My family was living in Virginia, just outside of Washington, D.C., when the rains and winds whirled up the coast. I remember my parents telling my sisters and me to stay away from the creek that was near our house. We did not listen. My three older sisters encouraged me to get on my hands and knees to cross the swollen creek on a log that stretched from one bank to the other.
Flooding cut off our water supply so we were collecting it in barrels. Toilets were not flushed after every use. It rained so hard water was coming through the concrete blocks of our basement.
I also survived a tornado when I was in Virginia. Mom took me and two of my sisters to the basement while my dad and oldest sister were running errands. We kids kept wanting to go outside to check out the cool sky. Mom saw nothing cool about it. There were no cell phones in those days for dad to call to say they were fine.

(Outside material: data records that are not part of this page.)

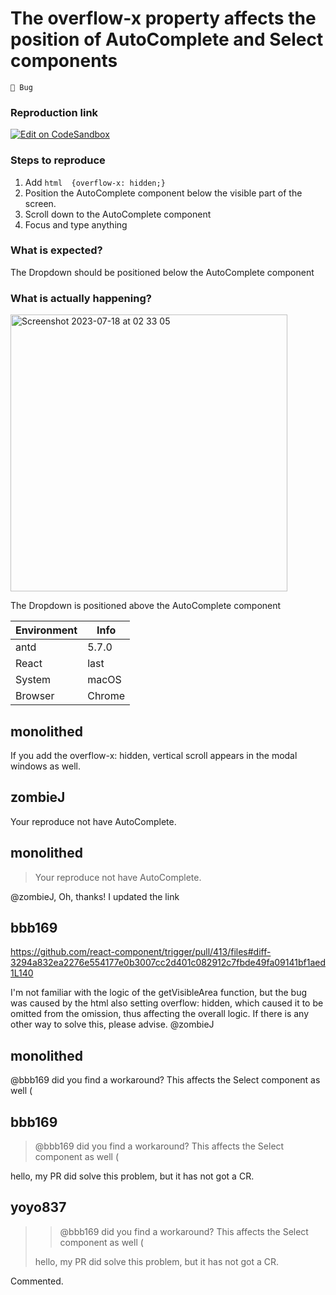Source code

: # The overflow-x property affects the position of AutoComplete and Select components

`🐛 Bug`

### Reproduction link

[![Edit on CodeSandbox](https://codesandbox.io/static/img/play-codesandbox.svg)](https://codesandbox.io/s/antd-reproduction-template-forked-z9g5dk?file=/index.js)

### Steps to reproduce

1. Add `html  {overflow-x: hidden;}`
2. Position the AutoComplete component below the visible part of the screen.
3. Scroll down to the AutoComplete component
4. Focus and type anything

### What is expected?

The Dropdown should be positioned below the AutoComplete component

### What is actually happening?

<img width="443" alt="Screenshot 2023-07-18 at 02 33 05" src="https://github.com/ant-design/ant-design/assets/803674/068c5a62-acde-435b-b8cb-644821ee20dc">

The Dropdown is positioned above the AutoComplete component

| Environment | Info   |
| ----------- | ------ |
| antd        | 5.7.0  |
| React       | last   |
| System      | macOS  |
| Browser     | Chrome |

<!-- generated by ant-design-issue-helper. DO NOT REMOVE -->

## monolithed

If you add the overflow-x: hidden, vertical scroll appears in the modal windows as well.

## zombieJ

Your reproduce not have AutoComplete.

## monolithed

> Your reproduce not have AutoComplete.

@zombieJ,
Oh, thanks! I updated the link

## bbb169

https://github.com/react-component/trigger/pull/413/files#diff-3294a832ea2276e554177e0b3007cc2d401c082912c7fbde49fa09141bf1aed1L140

I'm not familiar with the logic of the getVisibleArea function, but the bug was caused by the html also setting overflow: hidden, which caused it to be omitted from the omission, thus affecting the overall logic.
If there is any other way to solve this, please advise.
@zombieJ

## monolithed

@bbb169 did you find a workaround? This affects the Select component as well (

## bbb169

> @bbb169 did you find a workaround? This affects the Select component as well (

hello, my PR did solve this problem, but it has not got a CR.

## yoyo837

> > @bbb169 did you find a workaround? This affects the Select component as well (
>
> hello, my PR did solve this problem, but it has not got a CR.

Commented.
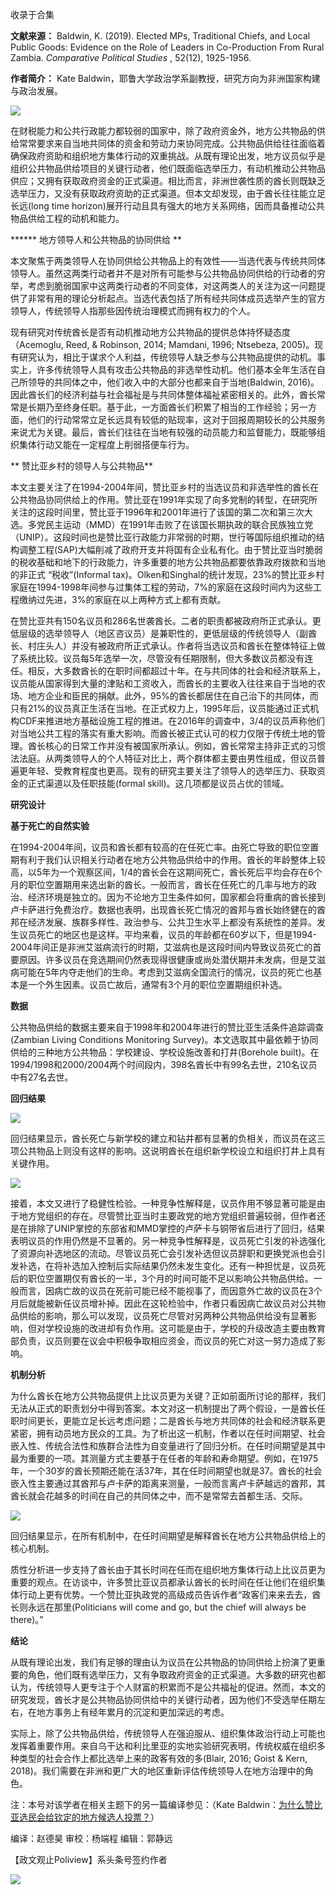 

收录于合集

**文献来源：** Baldwin, K. (2019). Elected MPs, Traditional Chiefs, and Local
Public Goods: Evidence on the Role of Leaders in Co-Production From Rural
Zambia. _Comparative Political Studies_ , 52(12), 1925-1956.  

 **作者简介：** Kate Baldwin，耶鲁大学政治学系副教授，研究方向为非洲国家构建与政治发展。

  
![](/images/295/2.jpeg)  
  
  

  

  

在财税能力和公共行政能力都较弱的国家中，除了政府资金外，地方公共物品的供给常常要求来自当地共同体的资金和劳动力来协同完成。公共物品供给往往面临着确保政府资助和组织地方集体行动的双重挑战。从既有理论出发，地方议员似乎是组织公共物品供给项目的关键行动者，他们既面临选举压力，有动机推动公共物品供应；又拥有获取政府资金的正式渠道。相比而言，非洲世袭性质的酋长则既缺乏选举压力，又没有获取政府资助的正式渠道。但本文却发现，由于酋长往往能立足长远(long
time horizon)展开行动且具有强大的地方关系网络，因而具备推动公共物品供给工程的动机和能力。

  

  

 ****** 地方领导人和公共物品的协同供给 **

  

本文聚焦于两类领导人在协同供给公共物品上的有效性——当选代表与传统共同体领导人。虽然这两类行动者并不是对所有可能参与公共物品协同供给的行动者的穷举，考虑到脆弱国家中这两类行动者的不同变体，对这两类人的关注为这一问题提供了非常有用的理论分析起点。当选代表包括了所有经共同体成员选举产生的官方领导人，传统领导人指那些因传统治理模式而拥有权力的个人。

  

现有研究对传统酋长是否有动机推动地方公共物品的提供总体持怀疑态度（Acemoglu, Reed, & Robinson, 2014; Mamdani,
1996; Ntsebeza,
2005)。现有研究认为，相比于谋求个人利益，传统领导人缺乏参与公共物品提供的动机。事实上，许多传统领导人具有攻击公共物品的非选举性动机。他们基本全年生活在自己所领导的共同体之中，他们收入中的大部分也都来自于当地(Baldwin,
2016)。因此酋长们的经济利益与社会福祉是与共同体整体福祉紧密相关的。此外，酋长常常是长期乃至终身任职。基于此，一方面酋长们积累了相当的工作经验；另一方面，他们的行动常常立足长远具有较低的贴现率，这对于回报周期较长的公共服务来说尤为关键。最后，酋长们往往在当地有较强的动员能力和监督能力，既能够组织集体行动又能在一定程度上削弱搭便车行为。

  

  

 ** 赞比亚乡村的领导人与公共物品**

  

本文主要关注了在1994-2004年间，赞比亚乡村的当选议员和非选举性的酋长在公共物品协同供给上的作用。赞比亚在1991年实现了向多党制的转型，在研究所关注的这段时间里，赞比亚于1996年和2001年进行了该国的第二次和第三次大选。多党民主运动（MMD）在1991年击败了在该国长期执政的联合民族独立党（UNIP）。这段时间也是赞比亚行政能力非常弱的时期，世行等国际组织推动的结构调整工程(SAP)大幅削减了政府开支并将国有企业私有化。由于赞比亚当时脆弱的税收基础和地下的行政能力，许多重要的地方公共物品都要依靠政府拨款和当地的非正式
“税收”(Informal
tax)。Olken和Singhal的统计发现，23%的赞比亚乡村家庭在1994-1998年间参与过集体工程的劳动，7%的家庭在这段时间内为这些工程缴纳过先进，3%的家庭在以上两种方式上都有贡献。

  

在赞比亚共有150名议员和286名世袭酋长。二者的职责都被政府所正式承认。更低层级的选举领导人（地区咨议员）是兼职性的，更低层级的传统领导人（副酋长、村庄头人）并没有被政府所正式承认。作者将当选议员和酋长在整体特征上做了系统比较。议员每5年选举一次，尽管没有任期限制，但大多数议员都没有连任。相反，大多数酋长的在职时间都超过十年。在与共同体的社会和经济联系上，议员能从国家得到大量的津贴和工资收入，而酋长的主要收入往往来自于当地的农场、地方企业和臣民的捐献。此外，95%的酋长都居住在自己治下的共同体，而只有21%的议员真正生活在当地。在正式权力上，1995年后，议员能通过正式机构CDF来推进地方基础设施工程的推进。在2016年的调查中，3/4的议员声称他们对当地公共工程的落实有重大影响。而酋长被正式认可的权力仅限于传统土地的管理。酋长核心的日常工作并没有被国家所承认。例如，酋长常常主持非正式的习惯法法庭。从两类领导人的个人特征对比上，两个群体都主要由男性组成，但议员普遍更年轻、受教育程度也更高。现有的研究主要关注了领导人的选举压力、获取资金的正式渠道以及任职技能(formal
skill)。这几项都是议员占优的领域。

  

  

 **研究设计**  

  

 **基于死亡的自然实验**

在1994-2004年间，议员和酋长都有较高的在任死亡率。由死亡导致的职位空置期有利于我们认识相关行动者在地方公共物品供给中的作用。酋长的年龄整体上较高，以5年为一个观察区间，1/4的酋长会在这期间死亡，酋长死后平均会存在6个月的职位空置期用来选出新的酋长。一般而言，酋长在任死亡的几率与地方的政治、经济环境是独立的。因为不论地方卫生条件如何，国家都会将重病的酋长接到卢卡萨进行免费治疗。数据也表明，出现酋长死亡情况的酋邦与酋长始终健在的酋邦在经济发展、族群多样性、政治参与、公共卫生水平上都没有系统性的差异。发生议员死亡的地区也是这样。平均来看，议员的年龄都在60岁以下，但是1994-2004年间正是非洲艾滋病流行的时期，艾滋病也是这段时间内导致议员死亡的首要原因。许多议员在竞选期间仍然表现得很健康或尚处潜伏期并未发病，但是艾滋病可能在5年内夺走他们的生命。考虑到艾滋病全国流行的情况，议员的死亡也基本是一个外生因素。议员亡故后，通常有3个月的职位空置期组织补选。

  

 **数据**

公共物品供给的数据主要来自于1998年和2004年进行的赞比亚生活条件追踪调查(Zambian Living Conditions Monitoring
Survey)。本文选取其中最依赖于协同供给的三种地方公共物品：学校建设、学校设施改善和打井(Borehole
built)。在1994/1998和2000/2004两个时间段内，398名酋长中有99名去世，210名议员中有27名去世。

  

 **回归结果**

![](/images/295/3.png)

  

回归结果显示，酋长死亡与新学校的建立和钻井都有显著的负相关，而议员在这三项公共物品上则没有这样的影响。这说明酋长在组织新学校设立和组织打井上具有关键作用。

  

![](/images/295/4.png)

  

接着，本文又进行了稳健性检验。一种竞争性解释是，议员作用不够显著可能是由于地方党组织的存在。尽管赞比亚当时主要政党的地方党组织普遍较弱，但作者还是在排除了UNIP掌控的东部省和MMD掌控的卢萨卡与铜带省后进行了回归，结果表明议员的作用仍然是不显著的。另一种竞争性解释是，议员死亡引发的补选强化了资源向补选地区的流动。尽管议员死亡会引发补选但议员辞职和更换党派也会引发补选，在将补选加入控制后实际结果仍然未发生变化。还有一种担忧是，议员死后的职位空置期仅有酋长的一半，3个月的时间可能不足以影响公共物品供给。一般而言，因病亡故的议员在死前可能已经不能视事了，而因意外亡故的议员在3个月后就能被新任议员增补掉。因此在这轮检验中，作者只看因病亡故议员对公共物品供给的影响，那么可以发现，议员死亡尽管对另两种公共物品供给没有显著影响，但对学校设施的改进却有负作用。这可能是由于，学校的升级改造主要由教育部负责，议员则要在议会中积极争取相应资金，而议员的死亡对这一努力造成了影响。

  

 **机制分析**

为什么酋长在地方公共物品提供上比议员更为关键？正如前面所讨论的那样，我们无法从正式的职责划分中得到答案。本文对这一机制提出了两个假设，一是酋长任职时间更长，更能立足长远考虑问题；二是酋长与地方共同体的社会和经济联系更紧密，拥有动员地方民众的工具。为了析出这一机制，作者以在任时间期望、社会嵌入性、传统合法性和族群合法性为自变量进行了回归分析。在任时间期望是其中最为重要的一项。其测量方式主要基于在任者的年龄和寿命期望。例如，在1975年，一个30岁的酋长预期还能在活37年，其在任时间期望也就是37。酋长的社会嵌入性主要通过其酋邦与卢卡萨的距离来测量，一般而言离卢卡萨越远的酋邦，其酋长就会花越多的时间在自己的共同体之中，而不是常常去首都生活、交际。

  

![](/images/295/5.png)

  

回归结果显示，在所有机制中，在任时间期望是解释酋长在地方公共物品供给上的核心机制。

  

质性分析进一步支持了酋长由于其长时间在任而在组织地方集体行动上比议员更为重要的观点。在访谈中，许多赞比亚议员都承认酋长的长时间在任让他们在组织集体行动上更有优势。一个赞比亚执政党的高级成员告诉作者“政客们来来去去，酋长则永远在那里(Politicians
will come and go, but the chief will always be there)。”

  

  

 **结论**  

  

从既有理论出发，我们有足够的理由认为议员在公共物品的协同供给上扮演了更重要的角色，他们既有选举压力，又有争取政府资金的正式渠道。大多数的研究也都认为，传统领导人更专注于个人财富的积累而不是公共福祉的促进。然而，本文的研究发现，酋长才是公共物品协同供给中的关键行动者，因为他们不受选举任期左右，在地方事务上有经年累月的沉淀和更加深远的考虑。

  

实际上，除了公共物品供给，传统领导人在强迫服从、组织集体政治行动上可能也发挥着重要作用。来自乌干达和利比里亚的实地实验研究表明，传统权威在组织多种类型的社会合作上都比选举上来的政客有效的多(Blair,
2016; Goist & Kern, 2018)。我们需要在非洲和更广大的地区重新评估传统领导人在地方治理中的角色。

  

注：本号对该学者在相关主题下的另一篇编译参见：（Kate
Baldwin：[为什么赞比亚选民会给钦定的地方候选人投票？](http://mp.weixin.qq.com/s?__biz=MzI5ODY0MTQ1OA==&mid=2247486648&idx=1&sn=b059d82e3319b0de7c25b55bd3aa0594&chksm=eca3fde5dbd474f3a28ccd2ea496b93ecb675332b7ff8406103918591001021609a2b2f4399a&scene=21#wechat_redirect)）

  

编译：赵德昊 审校：杨端程 编辑：郭静远

【政文观止Poliview】系头条号签约作者

  

![](/images/295/6.jpeg)

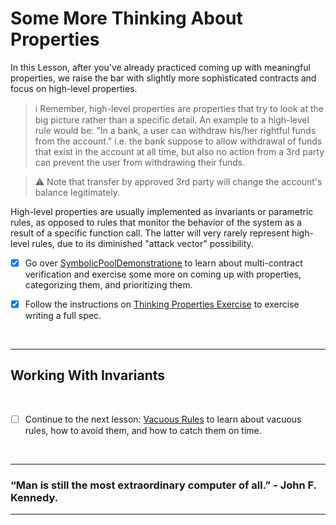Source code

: # Some More Thinking About Properties

In this Lesson, after you've already practiced coming up with meaningful properties, we raise the bar with slightly more sophisticated contracts and focus on high-level properties.

> :information_source: Remember, high-level properties are properties that try to look at the big picture rather than a specific detail. An example to a high-level rule would be: "In a bank, a user can withdraw his/her rightful funds from the account." i.e. the bank suppose to allow withdrawal of funds that exist in the account at all time, but also no action from a 3rd party can prevent the user from withdrawing their funds.

> :warning: Note that transfer by approved 3rd party will change the account's balance legitimately.

High-level properties are usually implemented as invariants or parametric rules, as opposed to rules that monitor the behavior of the system as a result of a specific function call. The latter will very rarely represent high-level rules, due to its diminished "attack vector" possibility.

- [x] Go over [SymbolicPoolDemonstratione](SymbolicPoolDemonstration) to learn about multi-contract verification and exercise some more on coming up with properties, categorizing them, and prioritizing them.

- [x] Follow the instructions on [Thinking Properties Exercise](ThinkingPropertiesExercise) to exercise writing a full spec.

</br>

---

## Working With Invariants

</br>

- [ ] Continue to the next lesson: [Vacuous Rules](../10.Lesson_VacuousRules) to learn about vacuous rules, how to avoid them, and how to catch them on time.

</br>

---

### “Man is still the most extraordinary computer of all.” - John F. Kennedy.

---
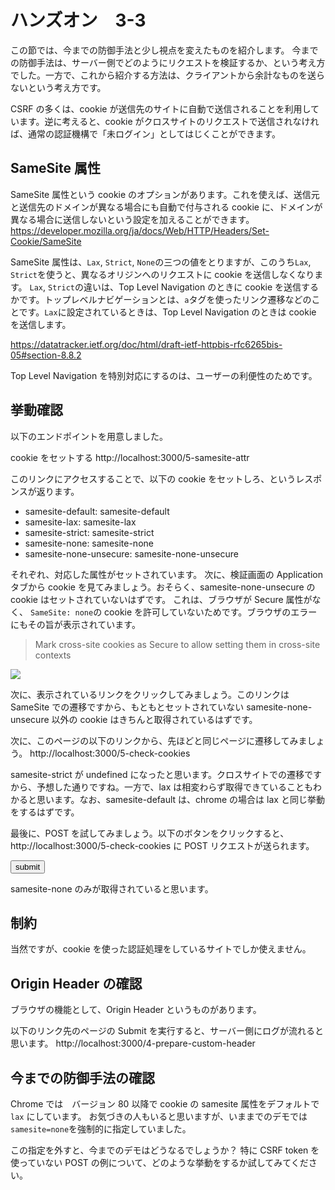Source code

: # ハンズオン　3-3

この節では、今までの防御手法と少し視点を変えたものを紹介します。
今までの防御手法は、サーバー側でどのようにリクエストを検証するか、という考え方でした。一方で、これから紹介する方法は、クライアントから余計なものを送らないという考え方です。

CSRF の多くは、cookie が送信先のサイトに自動で送信されることを利用しています。逆に考えると、cookie がクロスサイトのリクエストで送信されなければ、通常の認証機構で「未ログイン」としてはじくことができます。

## SameSite 属性

SameSite 属性という cookie のオプションがあります。これを使えば、送信元と送信先のドメインが異なる場合にも自動で付与される cookie に、ドメインが異なる場合に送信しないという設定を加えることができます。
https://developer.mozilla.org/ja/docs/Web/HTTP/Headers/Set-Cookie/SameSite

SameSite 属性は、`Lax`, `Strict`, `None`の三つの値をとりますが、このうち`Lax`, `Strict`を使うと、異なるオリジンへのリクエストに cookie を送信しなくなります。
`Lax`, `Strict`の違いは、Top Level Navigation のときに cookie を送信するかです。トップレベルナビゲーションとは、`a`タグを使ったリンク遷移などのことです。`Lax`に設定されているときは、Top Level Navigation のときは cookie を送信します。

https://datatracker.ietf.org/doc/html/draft-ietf-httpbis-rfc6265bis-05#section-8.8.2

Top Level Navigation を特別対応にするのは、ユーザーの利便性のためです。

## 挙動確認

以下のエンドポイントを用意しました。

cookie をセットする
http://localhost:3000/5-samesite-attr

このリンクにアクセスすることで、以下の cookie をセットしろ、というレスポンスが返ります。

- samesite-default: samesite-default
- samesite-lax: samesite-lax
- samesite-strict: samesite-strict
- samesite-none: samesite-none
- samesite-none-unsecure: samesite-none-unsecure

それぞれ、対応した属性がセットされています。
次に、検証画面の Application タブから cookie を見てみましょう。おそらく、samesite-none-unsecure の cookie はセットされていないはずです。
これは、ブラウザが Secure 属性がなく、 `SameSite: none`の cookie を許可していないためです。ブラウザのエラーにもその旨が表示されています。

> Mark cross-site cookies as Secure to allow setting them in cross-site contexts

![](img/guard-cookie_20221013235149.png)

次に、表示されているリンクをクリックしてみましょう。このリンクは SameSite での遷移ですから、もともとセットされていない samesite-none-unsecure 以外の cookie はきちんと取得されているはずです。

次に、このページの以下のリンクから、先ほどと同じページに遷移してみましょう。
http://localhost:3000/5-check-cookies

samesite-strict が undefined になったと思います。クロスサイトでの遷移ですから、予想した通りですね。一方で、lax は相変わらず取得できていることもわかると思います。なお、samesite-default は、chrome の場合は lax と同じ挙動をするはずです。

最後に、POST を試してみましょう。以下のボタンをクリックすると、http://localhost:3000/5-check-cookies に POST リクエストが送られます。

<div>
<form id="form" action="http://localhost:3000/5-check-cookies" method="post">
  <button type="submit">submit</buttion>
</form>
</div>

samesite-none のみが取得されていると思います。

## 制約

当然ですが、cookie を使った認証処理をしているサイトでしか使えません。

## Origin Header の確認
ブラウザの機能として、Origin Header というものがあります。

以下のリンク先のページの Submit を実行すると、サーバー側にログが流れると思います。
http://localhost:3000/4-prepare-custom-header

## 今までの防御手法の確認
Chrome では　バージョン 80 以降で cookie の samesite 属性をデフォルトで `lax` にしています。
お気づきの人もいると思いますが、いままでのデモでは`samesite=none`を強制的に指定していました。

この指定を外すと、今までのデモはどうなるでしょうか？
特に CSRF token を使っていない POST の例について、どのような挙動をするか試してみてください。


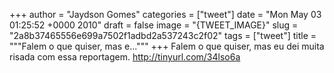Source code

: 
+++
author = "Jaydson Gomes"
categories = ["tweet"]
date = "Mon May 03 01:25:52 +0000 2010"
draft = false
image = "{TWEET_IMAGE}"
slug = "2a8b37465556e699a7502f1adbd2a537243c2f02"
tags = ["tweet"]
title = """Falem o que quiser, mas e..."""
+++
Falem o que quiser, mas eu dei muita risada com essa reportagem. http://tinyurl.com/34lso6a
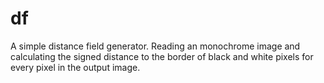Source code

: # df
A simple distance field generator. Reading an monochrome image and calculating the signed distance to the border of black and white pixels for every pixel in the output image.
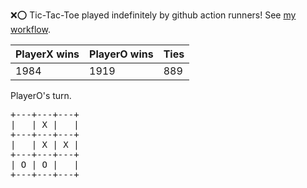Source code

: :x::o: Tic-Tac-Toe played indefinitely by github action runners! See [my workflow](.github/workflows/play.yaml).

|PlayerX wins|PlayerO wins|Ties|
|-|-|-|
|1984|1919|889|

PlayerO's turn.

<pre>
+---+---+---+
|   | X |   |
+---+---+---+
|   | X | X |
+---+---+---+
| O | O |   |
+---+---+---+
</pre>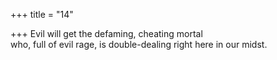 +++
title = "14"

+++
Evil will get the defaming, cheating mortal  
who, full of evil rage, is double-dealing right here in our midst.  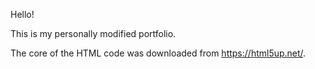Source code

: Hello!

This is my personally modified portfolio.

The core of the HTML code was downloaded from https://html5up.net/.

Those two got back safe, though the store they had been at had its roof torn off shortly after they had left.
The last tornado I experienced was in May 2000 when I was visiting friends in Mississippi. Penny and I were oblivious that a storm was rolling in. As we watched TV in front of the plate glass window, an emergency warning came across the screen alerting us to the fact that we were under a tornado watch. We scooped up her newborn Hannah and took a look outside. Yep, it looked pretty nasty. “Shouldn’t we do something?” I asked her. “No, we’ll be fine,” Penny said. We were. But I still would have been more comfortable hiding in the closet.
You cannot hide from an earthquake. What I find comforting is that you do not know it is coming. You cannot get all stressed about it. You do not have to pack up your belongings, board up the house and move to higher and dryer ground.
We are 10 days away from the 13th anniversary of the Loma Prieta quake. I was in South Lake Tahoe when that one struck. I was sipping a beer with my date at Marie Callender’s when coverage of the World Series between the Giants and A’s was interrupted. I did not feel that quake, though others up here did.
I was sure my dad was caught in the Cypress Structure because he was working in Oakland then. I rushed to the paper, leaving whoever the guy was with my lipstick stained glass as a reminder I had been there. All phone lines were down. It was not until late that night that my dad reached me from Los Angeles where he was on business. He told me mom was just fine in Concord, nothing even fell off the shelves.
In the Bay Area in my room at my parents I would hear the temblor as my window rattled, then feel my bed shake before it swept through the house and shook my parents windows.
It is not that these are fond memories, but they are better memories than my other experiences with natural disasters.